## THE TASK
Only lines holding "battery" are wanted; copy each of them from the records below.

## DATASET RECORDS
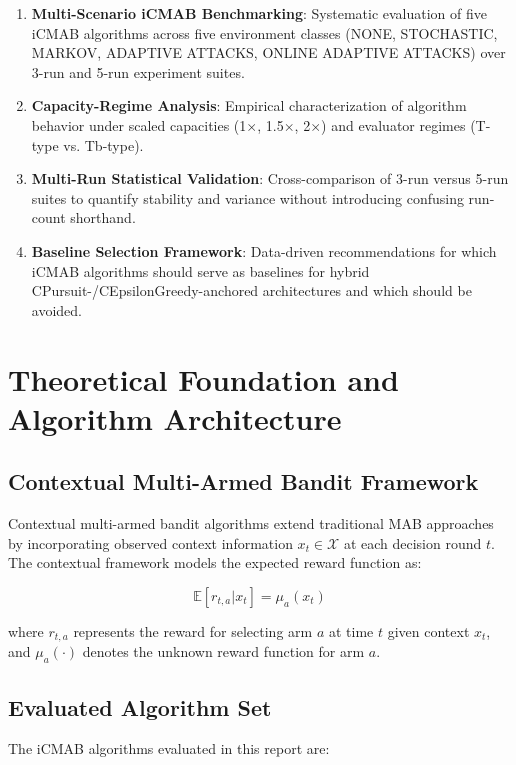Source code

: \documentclass[12pt,a4paper]{article}
\begin{document}
\begin{enumerate}
\item \textbf{Multi-Scenario iCMAB Benchmarking}: Systematic evaluation of five iCMAB algorithms across five environment classes (NONE, STOCHASTIC, MARKOV, ADAPTIVE ATTACKS, ONLINE ADAPTIVE ATTACKS) over 3-run and 5-run experiment suites.
\item \textbf{Capacity-Regime Analysis}: Empirical characterization of algorithm behavior under scaled capacities (1$\times$, 1.5$\times$, 2$\times$) and evaluator regimes (T-type vs. Tb-type).
\item \textbf{Multi-Run Statistical Validation}: Cross-comparison of 3-run versus 5-run suites to quantify stability and variance without introducing confusing run-count shorthand.
\item \textbf{Baseline Selection Framework}: Data-driven recommendations for which iCMAB algorithms should serve as baselines for hybrid CPursuit-/CEpsilonGreedy-anchored architectures and which should be avoided.
\end{enumerate}

\newpage
\section{Theoretical Foundation and Algorithm Architecture}

\subsection{Contextual Multi-Armed Bandit Framework}

Contextual multi-armed bandit algorithms extend traditional MAB approaches by incorporating observed context information $x_t \in \mathcal{X}$ at each decision round $t$. The contextual framework models the expected reward function as:

\begin{equation}
\mathbb{E}[r_{t,a} | x_t] = \mu_a(x_t)
\end{equation}

where $r_{t,a}$ represents the reward for selecting arm $a$ at time $t$ given context $x_t$, and $\mu_a(\cdot)$ denotes the unknown reward function for arm $a$.

\subsection{Evaluated Algorithm Set}

The iCMAB algorithms evaluated in this report are:
\end{document}

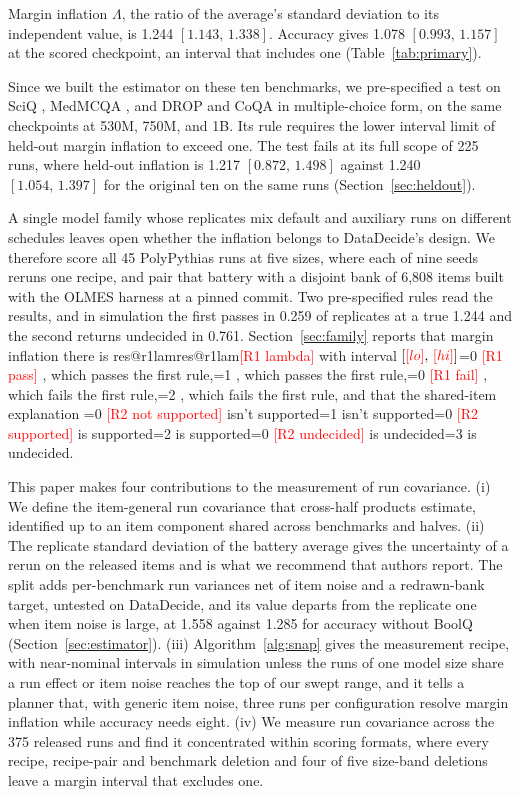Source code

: \documentclass{article}
\makeatletter
\newcommand{\ci}[2]{\ensuremath{[#1,\,#2]}}
\newcommand{\Lam}{\Lambda}
\newcommand{\pending}[1]{\textcolor{red}{[#1]}}
\newcommand{\Ronecase}{0}
\newcommand{\Rtwocase}{0}
\newcommand{\outcome}[4]{\ifnum#1=0 \pending{#3} #4\else\ifnum#1=#2 #4\fi\fi}
\newcommand{\res}[2]{\ifcsname res@#1\endcsname\csname res@#1\endcsname\else\pending{#2}\fi}
\makeatother
\begin{document}
Margin inflation $\Lam$, the ratio of the average's standard deviation to its independent value, is 1.244 \ci{1.143}{1.338}. Accuracy gives 1.078 \ci{0.993}{1.157} at the scored checkpoint, an interval that includes one (Table~\ref{tab:primary}).

Since we built the estimator on these ten benchmarks, we pre-specified a test on SciQ \citep{welbl2017sciq}, MedMCQA \citep{pal2022medmcqa}, and DROP \citep{dua2019drop} and CoQA \citep{reddy2019coqa} in multiple-choice form, on the same checkpoints at 530M, 750M, and 1B. Its rule requires the lower interval limit of held-out margin inflation to exceed one. The test fails at its full scope of 225 runs, where held-out inflation is 1.217 \ci{0.872}{1.498} against 1.240 \ci{1.054}{1.397} for the original ten on the same runs (Section~\ref{sec:heldout}).

A single model family whose replicates mix default and auxiliary runs on different schedules leaves open whether the inflation belongs to DataDecide's design. We therefore score all 45 PolyPythias runs at five sizes, where each of nine seeds reruns one recipe, and pair that battery with a disjoint bank of 6,808 items built with the OLMES harness \citep{gu2025olmes} at a pinned commit. Two pre-specified rules read the results, and in simulation the first passes in 0.259 of replicates at a true 1.244 and the second returns undecided in 0.761. Section~\ref{sec:family} reports that margin inflation there is \res{r1lam}{R1 lambda} with interval \ci{\res{r1lo}{lo}}{\res{r1hi}{hi}}\outcome{\Ronecase}{1}{R1 pass}{, which passes the first rule,}\outcome{\Ronecase}{2}{R1 fail}{, which fails the first rule,} and that the shared-item explanation \outcome{\Rtwocase}{1}{R2 not supported}{isn't supported}\outcome{\Rtwocase}{2}{R2 supported}{is supported}\outcome{\Rtwocase}{3}{R2 undecided}{is undecided}.

This paper makes four contributions to the measurement of run covariance. (i) We define the item-general run covariance that cross-half products estimate, identified up to an item component shared across benchmarks and halves. (ii) The replicate standard deviation of the battery average gives the uncertainty of a rerun on the released items and is what we recommend that authors report. The split adds per-benchmark run variances net of item noise and a redrawn-bank target, untested on DataDecide, and its value departs from the replicate one when item noise is large, at 1.558 against 1.285 for accuracy without BoolQ (Section~\ref{sec:estimator}). (iii) Algorithm~\ref{alg:snap} gives the measurement recipe, with near-nominal intervals in simulation unless the runs of one model size share a run effect or item noise reaches the top of our swept range, and it tells a planner that, with generic item noise, three runs per configuration resolve margin inflation while accuracy needs eight. (iv) We measure run covariance across the 375 released runs and find it concentrated within scoring formats, where every recipe, recipe-pair and benchmark deletion and four of five size-band deletions leave a margin interval that excludes one.
\end{document}
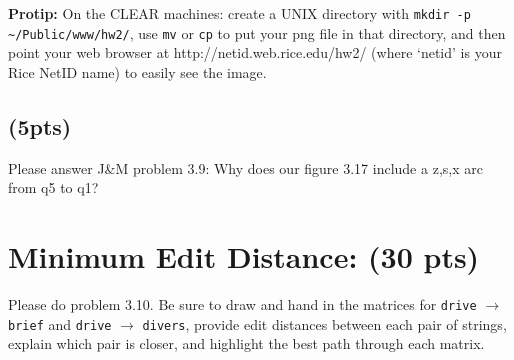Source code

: \documentclass[11pt]{article}
\begin{document}
     \textbf{Protip:} On the CLEAR machines: create a UNIX directory with \texttt{mkdir -p \~{}/Public/www/hw2/}, use \texttt{mv} or \texttt{cp} to put your png file in that directory, and then point your web browser at http://netid.web.rice.edu/hw2/ (where `netid' is your Rice NetID name) to easily see the image.

\subsection{(5pts)} Please answer J\&M problem 3.9:  Why does our figure 3.17 include a z,s,x arc from q5 to q1?

\section{Minimum Edit Distance: (30 pts)}

Please do problem 3.10.  Be sure to draw and hand in the matrices for \texttt{drive} $\rightarrow$ \texttt{brief} and \texttt{drive} $\rightarrow$ \texttt{divers}, provide edit distances between each pair of strings, explain which pair is closer, and highlight the best path through each matrix.
\end{document}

## EXERCISE OUTPUT
A single model family whose replicates mix default and auxiliary runs on different schedules leaves open whether the inflation belongs to DataDecide's design. We therefore score all 45 PolyPythias runs at five sizes, where each of nine seeds reruns one recipe, and pair that battery with a disjoint bank of 6,808 items built with the OLMES harness \citep{gu2025olmes} at a pinned commit. Two pre-specified rules read the results, and in simulation the first passes in 0.259 of replicates at a true 1.244 and the second returns undecided in 0.761. Section~\ref{sec:family} reports that margin inflation there is \res{r1lam}{R1 lambda} with interval \ci{\res{r1lo}{lo}}{\res{r1hi}{hi}}\outcome{\Ronecase}{1}{R1 pass}{, which passes the first rule,}\outcome{\Ronecase}{2}{R1 fail}{, which fails the first rule,} and that the shared-item explanation \outcome{\Rtwocase}{1}{R2 not supported}{isn't supported}\outcome{\Rtwocase}{2}{R2 supported}{is supported}\outcome{\Rtwocase}{3}{R2 undecided}{is undecided}.
This paper makes four contributions to the measurement of run covariance. (i) We define the item-general run covariance that cross-half products estimate, identified up to an item component shared across benchmarks and halves. (ii) The replicate standard deviation of the battery average gives the uncertainty of a rerun on the released items and is what we recommend that authors report. The split adds per-benchmark run variances net of item noise and a redrawn-bank target, untested on DataDecide, and its value departs from the replicate one when item noise is large, at 1.558 against 1.285 for accuracy without BoolQ (Section~\ref{sec:estimator}). (iii) Algorithm~\ref{alg:snap} gives the measurement recipe, with near-nominal intervals in simulation unless the runs of one model size share a run effect or item noise reaches the top of our swept range, and it tells a planner that, with generic item noise, three runs per configuration resolve margin inflation while accuracy needs eight. (iv) We measure run covariance across the 375 released runs and find it concentrated within scoring formats, where every recipe, recipe-pair and benchmark deletion and four of five size-band deletions leave a margin interval that excludes one.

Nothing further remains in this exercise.